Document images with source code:
□ □ □

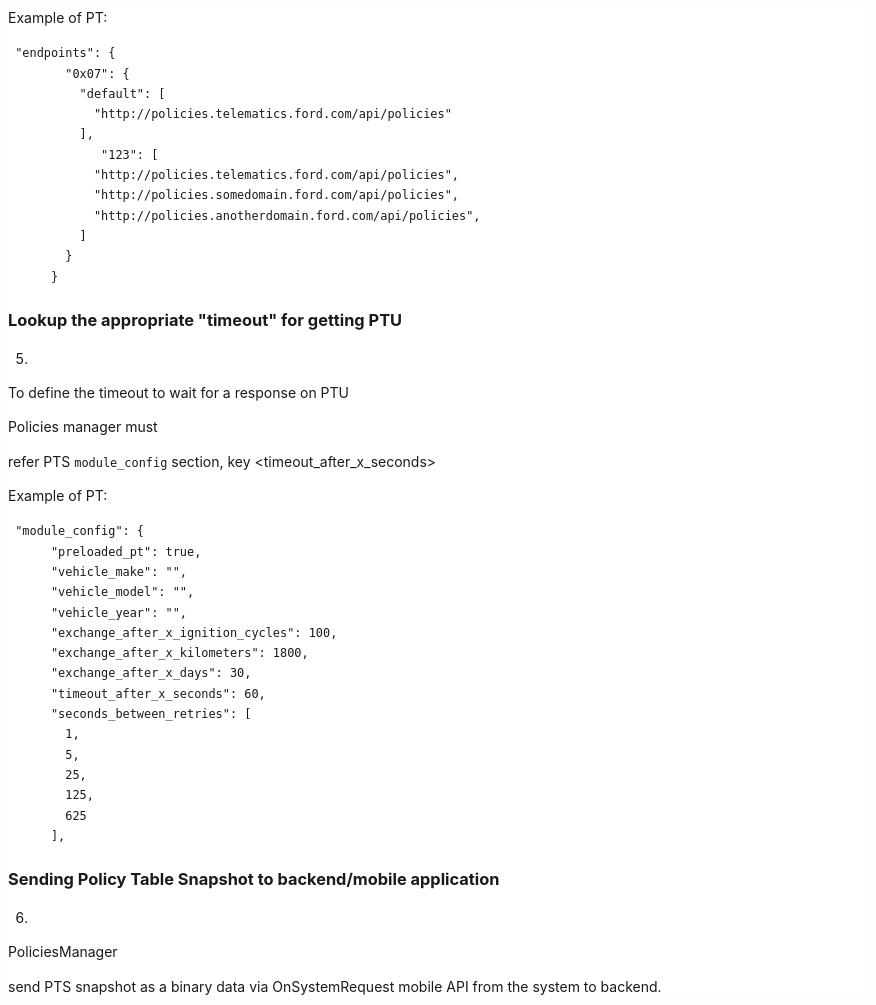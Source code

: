 Example of PT:
```
 "endpoints": {
        "0x07": {
          "default": [
            "http://policies.telematics.ford.com/api/policies"
          ], 
             "123": [
            "http://policies.telematics.ford.com/api/policies", 
            "http://policies.somedomain.ford.com/api/policies", 
            "http://policies.anotherdomain.ford.com/api/policies", 
          ]
        }
      }
```

### **Lookup the appropriate "timeout" for getting PTU**

5. 

To define the timeout to wait for a response on PTU

Policies manager must 

refer PTS `module_config` section, key <timeout_after_x_seconds>

Example of PT:
```
 "module_config": {
      "preloaded_pt": true,
      "vehicle_make": "",
      "vehicle_model": "",
      "vehicle_year": "",
      "exchange_after_x_ignition_cycles": 100,
      "exchange_after_x_kilometers": 1800,
      "exchange_after_x_days": 30,
      "timeout_after_x_seconds": 60,
      "seconds_between_retries": [
        1,
        5,
        25,
        125,
        625
      ],
```

### **Sending Policy Table Snapshot to backend/mobile application**

6. 

PoliciesManager

send PTS snapshot as a binary data via OnSystemRequest mobile API from the system to backend.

□ □ □

Exercise description
Find every line in the records that holds the word "backend", then state the count alone.

Task response
2